I had the opportunity to talk to Glenn Greenwald for an exclusive interview which was originally appeared in Persian on Tasnim News Agency. What follows is the full text of my interview with Glenn Greenwald in which we discussed a variety of topics pertaining to the international political and military developments.
Q: What do you think about President Obama administration’s plans for shaping a new Middle East based on the national interests of the United States and dominating the vast oil reserves of these countries?

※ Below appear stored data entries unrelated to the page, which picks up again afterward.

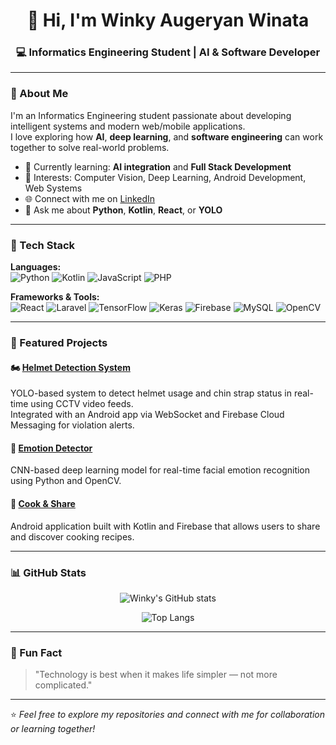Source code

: <!-- Header -->
<h1 align="center">👋 Hi, I'm Winky Augeryan Winata</h1>
<h3 align="center">💻 Informatics Engineering Student | AI & Software Developer</h3>

---

### 🚀 About Me  
I'm an Informatics Engineering student passionate about developing intelligent systems and modern web/mobile applications.  
I love exploring how **AI**, **deep learning**, and **software engineering** can work together to solve real-world problems.

- 🎯 Currently learning: **AI integration** and **Full Stack Development**  
- 🤖 Interests: Computer Vision, Deep Learning, Android Development, Web Systems  
- 🌐 Connect with me on [LinkedIn](https://www.linkedin.com/in/winky-augeryan-winata/)  
- 💬 Ask me about **Python**, **Kotlin**, **React**, or **YOLO**

---

### 🧠 Tech Stack  

**Languages:**  
![Python](https://img.shields.io/badge/Python-3776AB?style=for-the-badge&logo=python&logoColor=white)
![Kotlin](https://img.shields.io/badge/Kotlin-7F52FF?style=for-the-badge&logo=kotlin&logoColor=white)
![JavaScript](https://img.shields.io/badge/JavaScript-F7DF1E?style=for-the-badge&logo=javascript&logoColor=black)
![PHP](https://img.shields.io/badge/PHP-777BB4?style=for-the-badge&logo=php&logoColor=white)

**Frameworks & Tools:**  
![React](https://img.shields.io/badge/React-20232A?style=for-the-badge&logo=react&logoColor=61DAFB)
![Laravel](https://img.shields.io/badge/Laravel-FF2D20?style=for-the-badge&logo=laravel&logoColor=white)
![TensorFlow](https://img.shields.io/badge/TensorFlow-FF6F00?style=for-the-badge&logo=tensorflow&logoColor=white)
![Keras](https://img.shields.io/badge/Keras-D00000?style=for-the-badge&logo=keras&logoColor=white)
![Firebase](https://img.shields.io/badge/Firebase-FFCA28?style=for-the-badge&logo=firebase&logoColor=black)
![MySQL](https://img.shields.io/badge/MySQL-005C84?style=for-the-badge&logo=mysql&logoColor=white)
![OpenCV](https://img.shields.io/badge/OpenCV-27338e?style=for-the-badge&logo=opencv&logoColor=white)

---

### 📱 Featured Projects  

#### 🏍 [Helmet Detection System](https://github.com/winkywinata24/helmet_detection_v2)  
YOLO-based system to detect helmet usage and chin strap status in real-time using CCTV video feeds.  
Integrated with an Android app via WebSocket and Firebase Cloud Messaging for violation alerts.  

#### 🙂 [Emotion Detector](https://github.com/IevanBry/face_app)  
CNN-based deep learning model for real-time facial emotion recognition using Python and OpenCV.  

#### 🍳 [Cook & Share](https://github.com/winkywinata24/cooknshare)  
Android application built with Kotlin and Firebase that allows users to share and discover cooking recipes.

---

### 📊 GitHub Stats  

<div align="center">

![Winky's GitHub stats](https://github-readme-stats.vercel.app/api?username=winkywinata24&show_icons=true&theme=tokyonight&hide_border=true&border_radius=10)

![Top Langs](https://github-readme-stats.vercel.app/api/top-langs/?username=winkywinata24&layout=compact&theme=tokyonight&hide_border=true&border_radius=10)

</div>

---

### 🌱 Fun Fact  
> "Technology is best when it makes life simpler — not more complicated."

---

⭐️ *Feel free to explore my repositories and connect with me for collaboration or learning together!*
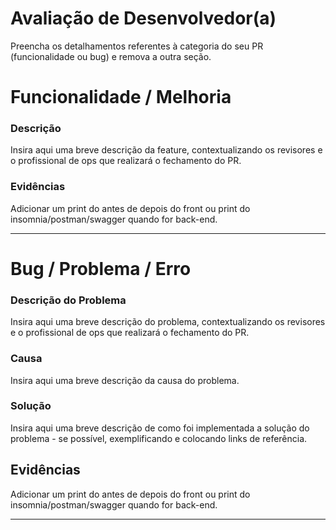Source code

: # Avaliação de Desenvolvedor(a)

Preencha os detalhamentos referentes à categoria do seu PR (funcionalidade ou bug) e remova a outra seção.

# Funcionalidade / Melhoria

### Descrição

Insira aqui uma breve descrição da feature, contextualizando os revisores e o profissional de ops que realizará o fechamento do PR.

### Evidências

Adicionar um print do antes de depois do front ou print do insomnia/postman/swagger quando for back-end.

---

# Bug / Problema / Erro

### Descrição do Problema

Insira aqui uma breve descrição do problema, contextualizando os revisores e o profissional de ops que realizará o fechamento do PR.

### Causa

Insira aqui uma breve descrição da causa do problema.

### Solução

Insira aqui uma breve descrição de como foi implementada a solução do problema - se possível, exemplificando e colocando links de referência.

## Evidências

Adicionar um print do antes de depois do front ou print do insomnia/postman/swagger quando for back-end.

---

A: A crucial part of the Obama administration’s strategy and the strategies of all the prior administrations in the United States was to basically put into place dictatorships in the Muslim world that would keep the population suppressed and serve the interests of the U.S. government, particularly in the countries with remarkable oil and energy resources. So you see the relationships the United States has with the [Persian] Gulf states such as Qatar, United Arab Emirates, Saudi Arabia and Jordan. These are the governments which suppress their population, but serve as loyal allies of the United States and make oil available to the U.S. and the Obama administration continues supporting them.
Q: In the recent months, we have been witness to the continued killing of the pro-democracy protesters and imprisonment of political activists in Bahrain. However, the U.S. government hasn’t taken any practical steps to stop bloodshed and persuade the Al Khalifa regime to stop using force and violence. What’s your idea in this regard?
A: Well, this is a perfect example of what I was describing. The governments which I named and the Bahraini government are unbelievably oppressive. They murder protesters who are demonstrating peacefully, put people in prison and torture them and the Obama administration does nothing about that and continues to strengthen that regime through financing it and even sending it a lot of arms, while the regime is cracking down on the citizens in such a brutal way. The reason the U.S. government supports Bahrain is that the regime allows the U.S. to maintain a very large fleet of naval resources off the coast of Bahrain that can be used to threaten Iran and that generally allows the U.S. government to dominate the [Persian] Gulf region, and so in extreme for the regime in Bahrain, that is basically the puppet and client government of the United States, the U.S. government supports the regime as it murders its own citizens and suppresses of all forms of freedoms. And Bahrain is a perfect example of the strategy the Obama administration has adopted to just dominate the region militarily and help the dictators of the region suppress their populations.
Q: One of the electoral promises of President Obama was to close the Guantanamo bay detention facility within one year after being elected. However, on January 7, 2011, he signed the 2011 Defense Authorization Bill which placed restrictions on the transferring of detainees to the U.S. or other countries, thus impeding the closure of the underground detention camp. What’s your take on that?
A: The excuse the Obama administration gave was that the people in the Congress refused to allow Obama to close down Guantanamo. But the truth is that from the beginning, Obama’s plan was to keep the system of Guantanamo in place and transfer the detainees to the U.S. while people from all around the Muslim world still are allowed to remain in prison without charges of any kind and without due processes at any time. But to remove them from Guantanamo and placing them in a new prison inside the United States would only add some sort of a symbolic aspect to it. So it was always the Obama administration’s plan to keep the Guantanamo open. They simply wanted to move it, not to close it. And this Defense Authorization Bill which you ask about was passed in December 2010 and January 2011 is a sort of legislation that empowers the president whoever he wants on accusations of terrorism, without having to charge that person with any crime, without having to in any way offer the person the opportunity to contest the allegations or present compelling evidence, and President Obama has signed a law that actually strengthened this system of indefinite lawless detention.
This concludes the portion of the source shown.